4. Could a Partnership be a Defendant to a civil action under Section 3 of the Act?

Issue One
Each of the three letters was capable of amounting to an act of harassment. The Court was rightly concerned not to set up a situation whereby every complaint between lawyers as to the conduct of litigation was arguably a matter of harassment within the Act. It had to be rare indeed that such complaints, even if in the heat of battle they went too far, could arguably fall foul of the Act. However, these three letters, particularly when viewed in the light of each other and especially the last two, arguably amounted to a deliberate attack on the professional and personal integrity of Mr Iqbal in an attempt to pressurise him by his exposure to his client or the Court into declining to act for Mr Butt.

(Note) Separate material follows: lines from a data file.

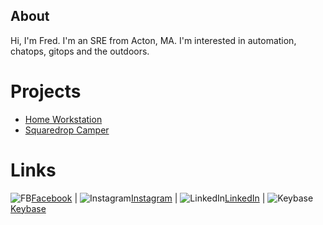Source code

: ## About

Hi, I'm Fred.  I'm an SRE from Acton, MA. I'm interested in automation, chatops, gitops and the outdoors. 

# Projects
  - [Home Workstation](https://github.com/fredsmith/fredsmith/blob/main/projects/workstation.md)
  - [Squaredrop Camper](https://github.com/fredsmith/fredsmith/blob/main/projects/camper.md)
 
# Links
 
![FB](https://raw.githubusercontent.com/fredsmith/fredsmith/main/images/f_logo.png)[Facebook](https://www.facebook.com/fred.smith) | ![Instagram](https://raw.githubusercontent.com/fredsmith/fredsmith/main/images/ig_logo.png)[Instagram](https://www.instagram.com/fredsmith81/) | ![LinkedIn](https://raw.githubusercontent.com/fredsmith/fredsmith/main/images/linkedin_circle.png)[LinkedIn](https://linkedin.com/in/fredsmith/) | ![Keybase](https://raw.githubusercontent.com/fredsmith/fredsmith/main/images/keybase.png)[Keybase](https://keybase.io/derf)
 
<!--
**fredsmith/fredsmith** is a ✨ _special_ ✨ repository because its `README.md` (this file) appears on your GitHub profile.

Here are some ideas to get you started:

- 🔭 I’m currently working on ...
- 🌱 I’m currently learning ...
- 👯 I’m looking to collaborate on ...
- 🤔 I’m looking for help with ...
- 💬 Ask me about ...
- 📫 How to reach me: ...
- 😄 Pronouns: ...
- ⚡ Fun fact: ...
-->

Each of these letters considered side by side evidenced a campaign of harassment and were arguably capable of causing alarm or distress. They were arguably unreasonable or oppressive and unreasonable or oppressive and unacceptable or genuinely offensive and unacceptable. A professional man’s integrity was the lifeblood of his vocation. If it was deliberately and wrongly attacked, whether out of self-interest or malice, a potential claim lay under the Act.

Issue Two
Since the Court had found that each of the letters were capable of constituting harassment, this issue did not arise. However, it had been argued and the Court would give its opinion.

The Act was concerned with a course of conduct. In the case of a single person victim there had to be at least two occasions in relation to that person. It was not said however that those two occasions must individually, standing by themselves, amount to harassment. The Judge erred in failing to ask himself in the light of his finding as to the third letter whether the three letters as a whole could amount to a relevant course of conduct. It was difficult to see why they could not.

Issue Three – Could the Defence be relied upon?
It was not necessary to decide this question and the Court would not do so. However, the Court would merely comment that whatever the hardships of litigation, it was not the occasion for irrelevant and abusive dirt to be thrown as part of the malicious campaign. Just as even the freedom of the press might be abused in a rare case so even litigation, whose natural contentiousness required its own freedom of speech, could exceptionally be abused. The Court would however deplore satellite litigation.

Issue Four – Whether the Partnership can be a Defendant?
The Judge had been wrong to take the view that a Partnership could not be a Defendant. In Majrowski, the Court clearly contemplated that “person” as regards the Defendant could include a corporate body. If that was the case it would be hard to understand why a Defendant could not be an unincorporated body as well. Whatever the financial consequences might be for individual Partners, the Partnership might be made a Defendant to a claim under the Act to liability for the statutory tort of harassment.

Appeal allowed.


This is potentially an alarming decision as, on the face of it, the Court of Appeal’s comments, albeit obiter, on “course of conduct” somewhat dilutes the requirements of the Act for, as it appears to have been customarily taken, two acts which in themselves amount to harassment. The Court would appear in this case to have contemplated a claim that would succeed with one act of clear harassment being sufficient to justify a claim in the context of a series of other events, the whole amounting to a course of conduct.